Aber der christliche Glaube müsse und könne diese Ängste „humanitätsverträglich transformieren“, ohne in „rechtspopulistischer Manier“ die Religion als abendländisches Bollwerk aufzurichten, um „Lebenschancen der Anderen zwecks Stabilisierung des Eigenen zu verbauen“. Ohne ihn zu nennen verkündet daher der pensionsberechtigte professorale Besserverdiener Lob-Hüdepohl mit dem atheistischen Pastorensohn Friedrich Nietzsche: „Lebe gefährlich!“ Jesu Botschaft stifte ja keine Gewißheit, keine „unverbrüchliche Sicherheit“, da sein Reich nicht von dieser Welt ist. Nur mit Zuversicht und „Hoffnung auf die künftige Stadt“ ließen sich das „Ungewisse“ und die „Verlusterfahrungen“ leichter ertragen. Gaudium et spes, Freude und Hoffnung, laute seit dem Zweiten Vatikanischen Konzil die Parole wahrer Katholizität, die Kirche als „Volk aus allen Völkern“, als „Fülle in Einheit“ begreife. Was die „Kultur der Gastfreundschaft“ und unbegrenzte „Aufnahme von Flüchtlingen“ einschließt.

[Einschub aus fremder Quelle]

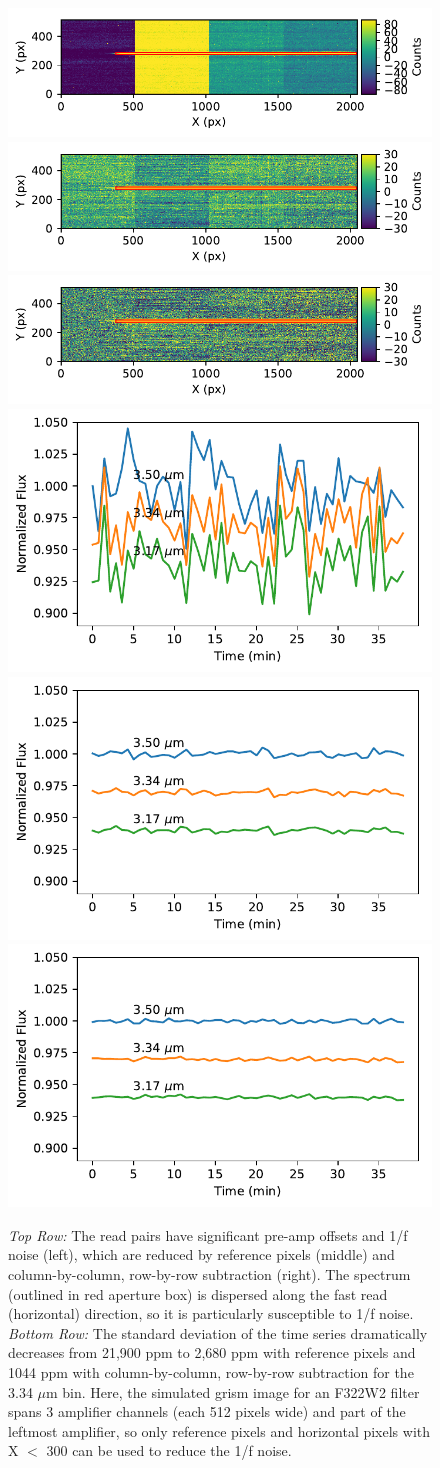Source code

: \documentclass[]{aastex62}
\begin{document}
\begin{figure}[!hbtp]
\centering
\includegraphics[width=.32\columnwidth]{spec_aps_pairwiseSubNoRed_otisLongDarkSimGrism.pdf}
\includegraphics[width=.32\columnwidth]{spec_aps_pairwiseSubRed_covWeights_otisLongDarkSimGrism.pdf}
\includegraphics[width=.32\columnwidth]{spec_aps_pairwiseSub_backsub_otisLongDarkSimGrism.pdf}
\includegraphics[width=.32\columnwidth]{tser_pairwiseSub_noRed01.pdf}
\includegraphics[width=.32\columnwidth]{tser_pairwiseSubRed.pdf}
\includegraphics[width=.32\columnwidth]{tser_pairwiseSubRed_backsub.pdf}
\caption{{\it Top Row:} The read pairs have significant pre-amp offsets and 1/f noise (left), which are reduced by reference pixels (middle) and column-by-column, row-by-row subtraction (right).
The spectrum (outlined in red aperture box) is dispersed along the fast read (horizontal) direction, so it is particularly susceptible to 1/f noise.
{\it Bottom Row:} The standard deviation of the time series dramatically decreases from 21,900 ppm to 2,680 ppm with reference pixels and 1044 ppm with column-by-column, row-by-row subtraction for the 3.34 $\mu$m bin.
Here, the simulated grism image for an F322W2 filter spans 3 amplifier channels (each 512 pixels wide) and part of the leftmost amplifier, so only reference pixels and horizontal pixels with X $<$ 300 can be used to reduce the 1/f noise.
}\label{fig:longDarkGrism}
\end{figure}
\end{document}
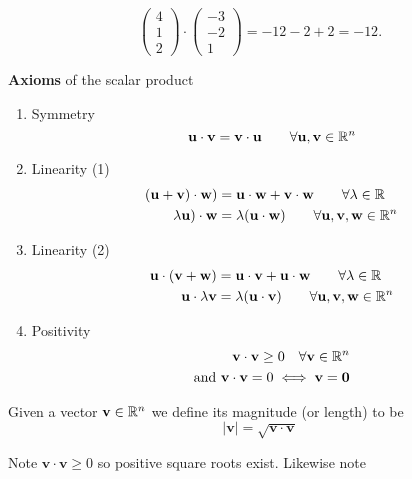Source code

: \documentclass[10pt, a4paper]{article}
\newcommand{\mbf}[1]{\mathbf{#1}}
\begin{document}
\begin{example}
    \[
    \begin{pmatrix}
        4 \\
        1 \\
        2
    \end{pmatrix}
    \cdot
    \begin{pmatrix}
        -3 \\
        -2 \\
        1
    \end{pmatrix}
    =
    -12 - 2 + 2 = -12.
    \]
\end{example}


\textbf{Axioms} of the scalar product
\begin{enumerate}[label = (\roman*)]
    \item Symmetry
    \[
    \mbf{u \cdot v = v \cdot u}\qquad\forall\mbf{u, v} \in \R ^ n
    \]
    \item Linearity (1)
    \begin{align*}
    (\mbf{u + v)\cdot w}) &= \mbf{u \cdot w + v \cdot w}\qquad\forall \lambda \in \R\\
    \lambda\mbf{u})\cdot \mbf{w} &= \lambda (\mbf{u \cdot w})\qquad\forall\mbf{u, v, w} \in \R ^ n
    \end{align*}
    \item Linearity (2)
    \begin{align*}
        \mbf{u} \cdot (\mbf{v + w}) &= \mbf{u} \cdot \mbf{v} + \mbf{u} \cdot \mbf{w}\qquad \forall \lambda \in \R \\
        \mbf{u} \cdot \lambda\mbf{v} &= \lambda(\mbf{u \cdot v})\qquad \forall\mbf{u, v, w} \in \R ^ n
    \end{align*}
    \item Positivity
    \begin{align*}
        \mbf{v \cdot v} \geq 0\quad \forall \mbf{v} \in \R ^ n \\
        \text{and } \mbf{v \cdot v} = 0 \iff \mbf{v = 0}
    \end{align*}
\end{enumerate}

\begin{definition}
    Given a vector $\mbf{v} \in \R ^ n$ we define its magnitude (or length) to be
    \[
    |\mbf{v}| = \sqrt{\mbf{v \cdot v}}
    \]
\end{definition}
Note $\mbf{v \cdot v} \geq 0$ so positive square roots exist. Likewise note
\end{document}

Theologisch ist diese Position durchaus vertretbar. Politisch läuft sie, wie mit Blick auf den von beiden Gottesgelehrten ignorierten universalistischen Machtanspruch des Islam und Afrikas Demographie mühelos erkennbar ist, auf Beihilfe zum Selbstmord Europas hinaus. Woran auch die einmal mehr strapazierte Glanznummer so migrationsaffiner wie demagogischer Schriftauslegung nichts ändert: Jesu Gleichnis vom barmherzigen Samariter, mit dem der „Entgrenzung“ predigende Nazarener angeblich „jede Form von Zuständigkeit für die Hilfe von Menschen in Not“ begründet habe. Falsch, denn der Samariter hilft einem Gewaltopfer im „Einzelfall“, einmalig und auf eigene Kosten. Keineswegs verpflichtet sein Handeln eine moralisch erpreßte Allgemeinheit zu grenzenloser Barmherzigkeit und damit zur Selbstfinanzierung des „Untergangs der eigenen Lebensformen“.